Она нисколько не сидела спокойно: то к Сергею повернется, то к Петьке, то на печь глянет. На острых скулах по родинке, и какой бы щекой она ни повернулась, а родинка тут, словно одна и та же успевала перебегать.
— Врачиха Надюхе нашей, погоди, дай сказать, ре-ке-мен-дует белый хлебец, куриный бульон, мед, в легких еще у нее будто бы затемнение. Выдумала мед, когда у нас пуп к хребту льнет.
— Да хватит тебе, мамка, ныть, — одернул ее Петька.
— Не ною, а житье-бытье свое обсказываю.
Колесиха глянула на ходики, всплеснула руками:
— Ах, чтобы вас трафило бы, чикаете вы. Чуть прогул не начикали.
Она круто оделась и, держась за скобку, показала глазами на красную занавеску над печкой:
— Покормите тут маленько девку. Силой да как-нибудь.
3
Шел Сергей от Петьки и все оглядывался: Колесовы жили на самом краю, и огромное бордовое солнце катилось как раз на их избенку. Если зацепит — только гнилушки полетят. Но это уж вопреки всякому закону будет. Тогда почему тетка Агафья ест такие лепешки? Она тоже по двенадцати часов в сутки работает, как все.
За день улицу окончательно развезло, и Сережке пришлось пробираться, держась за шаткие тыны палисадников и так близко от подворотен, что в доброе время собаки давно бы штаны порвали. Но во дворах мертво: ни собачьего лая, ни петушиного крика. У них в ограде — поет. И какая-то человеческая-человеческая тоска в хриплом петушином кукареку.
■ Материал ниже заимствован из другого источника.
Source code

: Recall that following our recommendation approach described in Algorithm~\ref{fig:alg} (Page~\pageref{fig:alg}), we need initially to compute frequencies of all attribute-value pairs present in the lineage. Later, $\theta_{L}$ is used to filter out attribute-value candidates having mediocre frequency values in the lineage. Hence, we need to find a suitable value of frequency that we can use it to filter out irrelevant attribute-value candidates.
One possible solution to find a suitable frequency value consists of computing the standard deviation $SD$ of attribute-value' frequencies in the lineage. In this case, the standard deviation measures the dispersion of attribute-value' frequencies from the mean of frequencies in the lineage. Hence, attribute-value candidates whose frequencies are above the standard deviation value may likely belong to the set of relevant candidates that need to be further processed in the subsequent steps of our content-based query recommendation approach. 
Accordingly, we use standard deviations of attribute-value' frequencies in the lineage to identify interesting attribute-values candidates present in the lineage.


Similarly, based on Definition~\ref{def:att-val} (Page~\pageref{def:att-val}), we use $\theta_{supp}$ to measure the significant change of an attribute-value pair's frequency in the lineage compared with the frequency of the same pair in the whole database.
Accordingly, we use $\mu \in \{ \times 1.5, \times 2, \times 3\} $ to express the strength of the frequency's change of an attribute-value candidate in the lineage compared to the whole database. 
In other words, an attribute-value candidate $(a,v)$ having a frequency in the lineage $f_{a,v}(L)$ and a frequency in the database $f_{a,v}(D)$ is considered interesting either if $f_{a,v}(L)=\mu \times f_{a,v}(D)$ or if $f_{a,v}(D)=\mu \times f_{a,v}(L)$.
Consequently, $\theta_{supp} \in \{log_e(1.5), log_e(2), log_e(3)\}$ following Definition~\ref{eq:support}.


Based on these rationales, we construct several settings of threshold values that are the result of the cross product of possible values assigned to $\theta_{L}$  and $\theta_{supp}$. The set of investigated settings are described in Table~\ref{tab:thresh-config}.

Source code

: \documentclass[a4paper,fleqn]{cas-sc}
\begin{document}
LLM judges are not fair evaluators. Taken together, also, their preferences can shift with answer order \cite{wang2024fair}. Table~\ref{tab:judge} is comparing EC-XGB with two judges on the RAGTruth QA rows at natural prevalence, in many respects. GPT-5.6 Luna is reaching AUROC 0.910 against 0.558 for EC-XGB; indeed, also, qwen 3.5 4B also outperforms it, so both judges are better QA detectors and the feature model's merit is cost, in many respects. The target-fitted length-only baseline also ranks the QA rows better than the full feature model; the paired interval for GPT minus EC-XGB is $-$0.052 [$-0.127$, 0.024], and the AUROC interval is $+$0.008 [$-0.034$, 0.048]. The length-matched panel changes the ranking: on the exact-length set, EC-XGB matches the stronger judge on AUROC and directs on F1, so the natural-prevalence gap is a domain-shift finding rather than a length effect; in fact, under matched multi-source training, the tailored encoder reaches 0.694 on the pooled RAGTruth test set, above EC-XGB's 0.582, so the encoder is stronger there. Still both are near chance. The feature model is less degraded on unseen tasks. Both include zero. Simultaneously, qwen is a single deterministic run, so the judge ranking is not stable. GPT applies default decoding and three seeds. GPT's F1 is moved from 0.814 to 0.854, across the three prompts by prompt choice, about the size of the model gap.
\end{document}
Не отзывается никто поэтому.
Демаревский домина ломал порядок. Спятился назад, нахохлился и стоит, трактором не сдвинешь. Не дом — Великий Устюг. Крыша башней, стены изо всего лесу. Ворота — тараном не прошибешь. Двухсаженный забор четвертными гвоздями присобачен. Будто чесанули по нему очередью из крупнокалиберного пулемета бронебойными, а пули впились по донышко.
Сергей дернул за тонкий ремешок с узелком на конце. Зевнула и клацнула щеколдой дверь калитки, в деннике за сараем мыкнула корова, жалобно заревел теленок в хлеву, из-под крыльца, кряхтя и повизгивая, полезла свинья, под ногами зарябили куры.
— Кыш! Прорва. Оголодали вы…
Пока Сергей накормил и напоил эту ораву, совсем стемнело. Прилег на диван и — как умер.
— Сын! В школу опоздаешь. Я на работу пошел.
Сергей откинул одеяло — интересно: ложился в горнице, оказался на кровати в своей комнате. Раздетый. Не папка ли перенес его? Заспал.
Он наскоро заправил постель, прошлепал к умывальнику. Около умывальника — расписание уроков. Заглянул. Уроков: география с геометрией, портфель — баран влезет. Отец старый свой отдал: привыкай, меня сменишь.